_Task to carry out_.
With no additions or omissions, print the listing that follows.

_Dataset records_.

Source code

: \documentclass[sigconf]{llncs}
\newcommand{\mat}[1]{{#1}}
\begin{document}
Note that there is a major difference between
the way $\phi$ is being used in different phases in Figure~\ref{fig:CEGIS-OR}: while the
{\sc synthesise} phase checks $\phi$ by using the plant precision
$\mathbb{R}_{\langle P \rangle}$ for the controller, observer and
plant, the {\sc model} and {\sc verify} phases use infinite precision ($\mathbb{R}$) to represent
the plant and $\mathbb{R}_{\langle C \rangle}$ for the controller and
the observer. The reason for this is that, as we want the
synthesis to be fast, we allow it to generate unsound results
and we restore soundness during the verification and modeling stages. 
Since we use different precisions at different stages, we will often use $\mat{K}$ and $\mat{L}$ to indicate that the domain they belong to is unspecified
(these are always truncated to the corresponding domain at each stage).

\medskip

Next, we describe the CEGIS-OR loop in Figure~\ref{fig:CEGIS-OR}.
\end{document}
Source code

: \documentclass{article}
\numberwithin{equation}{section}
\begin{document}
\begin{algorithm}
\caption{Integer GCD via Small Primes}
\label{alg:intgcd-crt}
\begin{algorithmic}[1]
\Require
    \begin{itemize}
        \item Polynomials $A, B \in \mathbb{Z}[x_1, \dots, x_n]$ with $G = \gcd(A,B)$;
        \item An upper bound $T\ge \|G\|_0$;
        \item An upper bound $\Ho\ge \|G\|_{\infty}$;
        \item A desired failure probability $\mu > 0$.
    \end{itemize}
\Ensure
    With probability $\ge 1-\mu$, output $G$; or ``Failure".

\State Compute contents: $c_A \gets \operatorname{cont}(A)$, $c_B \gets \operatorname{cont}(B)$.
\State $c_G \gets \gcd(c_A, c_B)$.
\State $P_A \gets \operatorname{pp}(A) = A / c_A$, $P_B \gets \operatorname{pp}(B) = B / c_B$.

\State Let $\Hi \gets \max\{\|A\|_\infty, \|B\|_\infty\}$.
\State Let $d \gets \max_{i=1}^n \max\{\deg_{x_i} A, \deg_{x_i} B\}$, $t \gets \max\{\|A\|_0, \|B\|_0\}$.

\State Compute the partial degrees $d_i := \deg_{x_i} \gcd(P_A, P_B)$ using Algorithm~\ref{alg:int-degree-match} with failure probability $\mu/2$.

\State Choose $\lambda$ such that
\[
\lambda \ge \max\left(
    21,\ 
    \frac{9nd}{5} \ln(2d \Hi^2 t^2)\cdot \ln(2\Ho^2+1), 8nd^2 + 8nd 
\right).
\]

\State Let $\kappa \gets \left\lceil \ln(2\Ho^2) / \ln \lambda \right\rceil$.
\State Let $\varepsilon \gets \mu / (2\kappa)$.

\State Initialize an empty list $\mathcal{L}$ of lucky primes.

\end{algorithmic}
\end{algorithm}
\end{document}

_Response to the task_.
Source code

: \documentclass[sigconf]{llncs}
\newcommand{\mat}[1]{{#1}}
\begin{document}
Note that there is a major difference between
the way $\phi$ is being used in different phases in Figure~\ref{fig:CEGIS-OR}: while the
{\sc synthesise} phase checks $\phi$ by using the plant precision
$\mathbb{R}_{\langle P \rangle}$ for the controller, observer and
plant, the {\sc model} and {\sc verify} phases use infinite precision ($\mathbb{R}$) to represent
the plant and $\mathbb{R}_{\langle C \rangle}$ for the controller and
the observer. The reason for this is that, as we want the
synthesis to be fast, we allow it to generate unsound results
and we restore soundness during the verification and modeling stages. 
Since we use different precisions at different stages, we will often use $\mat{K}$ and $\mat{L}$ to indicate that the domain they belong to is unspecified
(these are always truncated to the corresponding domain at each stage).

\medskip

Next, we describe the CEGIS-OR loop in Figure~\ref{fig:CEGIS-OR}.
\end{document}
Source code

: \documentclass{article}
\numberwithin{equation}{section}
\begin{document}
\begin{algorithm}
\caption{Integer GCD via Small Primes}
\label{alg:intgcd-crt}
\begin{algorithmic}[1]
\Require
    \begin{itemize}
        \item Polynomials $A, B \in \mathbb{Z}[x_1, \dots, x_n]$ with $G = \gcd(A,B)$;
        \item An upper bound $T\ge \|G\|_0$;
        \item An upper bound $\Ho\ge \|G\|_{\infty}$;
        \item A desired failure probability $\mu > 0$.
    \end{itemize}
\Ensure
    With probability $\ge 1-\mu$, output $G$; or ``Failure".

\State Compute contents: $c_A \gets \operatorname{cont}(A)$, $c_B \gets \operatorname{cont}(B)$.
\State $c_G \gets \gcd(c_A, c_B)$.
\State $P_A \gets \operatorname{pp}(A) = A / c_A$, $P_B \gets \operatorname{pp}(B) = B / c_B$.

\State Let $\Hi \gets \max\{\|A\|_\infty, \|B\|_\infty\}$.
\State Let $d \gets \max_{i=1}^n \max\{\deg_{x_i} A, \deg_{x_i} B\}$, $t \gets \max\{\|A\|_0, \|B\|_0\}$.

\State Compute the partial degrees $d_i := \deg_{x_i} \gcd(P_A, P_B)$ using Algorithm~\ref{alg:int-degree-match} with failure probability $\mu/2$.

\State Choose $\lambda$ such that
\[
\lambda \ge \max\left(
    21,\ 
    \frac{9nd}{5} \ln(2d \Hi^2 t^2)\cdot \ln(2\Ho^2+1), 8nd^2 + 8nd 
\right).
\]

\State Let $\kappa \gets \left\lceil \ln(2\Ho^2) / \ln \lambda \right\rceil$.
\State Let $\varepsilon \gets \mu / (2\kappa)$.

\State Initialize an empty list $\mathcal{L}$ of lucky primes.

\end{algorithmic}
\end{algorithm}
\end{document}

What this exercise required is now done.